Problem to solve: Output the first line below and each one after it, exactly, up to and including the line holding "Cada regime tem". Pictures should not be copied.

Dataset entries
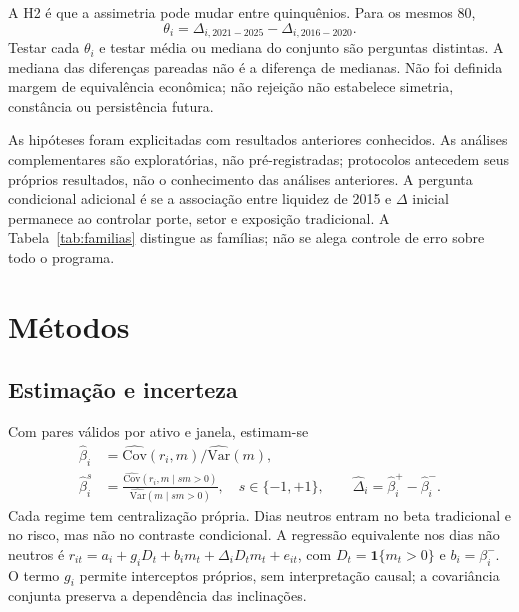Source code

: A H2 é que a assimetria pode mudar entre quinquênios. Para os mesmos 80,
\begin{equation}
\theta_i=\Delta_{i, 2021-2025}-\Delta_{i, 2016-2020}.
\end{equation}
Testar cada $\theta_i $ e testar média ou mediana do conjunto são perguntas
distintas. A mediana das diferenças pareadas não é a diferença de medianas.
Não foi definida margem de equivalência econômica; não rejeição não
estabelece simetria, constância ou persistência futura.

As hipóteses foram explicitadas com resultados anteriores conhecidos.
As análises complementares são exploratórias, não pré-registradas;
protocolos antecedem seus próprios resultados, não o conhecimento das
análises anteriores. A pergunta condicional adicional é se a associação
entre liquidez de 2015 e $\Delta$ inicial permanece ao controlar porte,
setor e exposição tradicional. A Tabela~\ref{tab:familias} distingue as
famílias; não se alega controle de erro sobre todo o programa.

\begin{table}[htbp]\centering\footnotesize
\caption{Alvos e multiplicidade. Ajustes separados por bloco, salvo HAC.
ICs bootstrap são marginais nominais, não intervalos simultâneos.}
\label{tab:familias}
\end{table}

\section{Métodos}
\subsection{Estimação e incerteza}
Com pares válidos por ativo e janela, estimam-se
\begin{align}
\widehat\beta_i&=\widehat{\mathrm{Cov}}(r_i,m)/\widehat{\mathrm{Var}}(m),\\
\widehat\beta_i^{s}&=\frac{\widehat{\mathrm{Cov}}(r_i,m\mid sm>0)}{\widehat{\mathrm{Var}}(m\mid sm>0)},\quad s\in\{-1,+1\},\qquad
\widehat\Delta_i=\widehat\beta_i^+-\widehat\beta_i^-.
\end{align}
Cada regime tem centralização própria. Dias neutros entram no beta
tradicional e no risco, mas não no contraste condicional. A regressão equivalente nos dias não neutros é
$r_{it}=a_i+g_iD_t+b_im_t+\Delta_iD_tm_t+e_{it}$, com
$D_t=\mathbf{1}\{m_t>0\}$ e $b_i=\beta_i^-$.
O termo $g_i$ permite interceptos próprios, sem interpretação causal;
a covariância conjunta preserva a dependência das inclinações.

Reply:
Source code

: A H2 é que a assimetria pode mudar entre quinquênios. Para os mesmos 80,
\begin{equation}
\theta_i=\Delta_{i, 2021-2025}-\Delta_{i, 2016-2020}.
\end{equation}
Testar cada $\theta_i $ e testar média ou mediana do conjunto são perguntas
distintas. A mediana das diferenças pareadas não é a diferença de medianas.
Não foi definida margem de equivalência econômica; não rejeição não
estabelece simetria, constância ou persistência futura.

As hipóteses foram explicitadas com resultados anteriores conhecidos.
As análises complementares são exploratórias, não pré-registradas;
protocolos antecedem seus próprios resultados, não o conhecimento das
análises anteriores. A pergunta condicional adicional é se a associação
entre liquidez de 2015 e $\Delta$ inicial permanece ao controlar porte,
setor e exposição tradicional. A Tabela~\ref{tab:familias} distingue as
famílias; não se alega controle de erro sobre todo o programa.

\begin{table}[htbp]\centering\footnotesize
\caption{Alvos e multiplicidade. Ajustes separados por bloco, salvo HAC.
ICs bootstrap são marginais nominais, não intervalos simultâneos.}
\label{tab:familias}
\end{table}

\section{Métodos}
\subsection{Estimação e incerteza}
Com pares válidos por ativo e janela, estimam-se
\begin{align}
\widehat\beta_i&=\widehat{\mathrm{Cov}}(r_i,m)/\widehat{\mathrm{Var}}(m),\\
\widehat\beta_i^{s}&=\frac{\widehat{\mathrm{Cov}}(r_i,m\mid sm>0)}{\widehat{\mathrm{Var}}(m\mid sm>0)},\quad s\in\{-1,+1\},\qquad
\widehat\Delta_i=\widehat\beta_i^+-\widehat\beta_i^-.
\end{align}
Cada regime tem centralização própria. Dias neutros entram no beta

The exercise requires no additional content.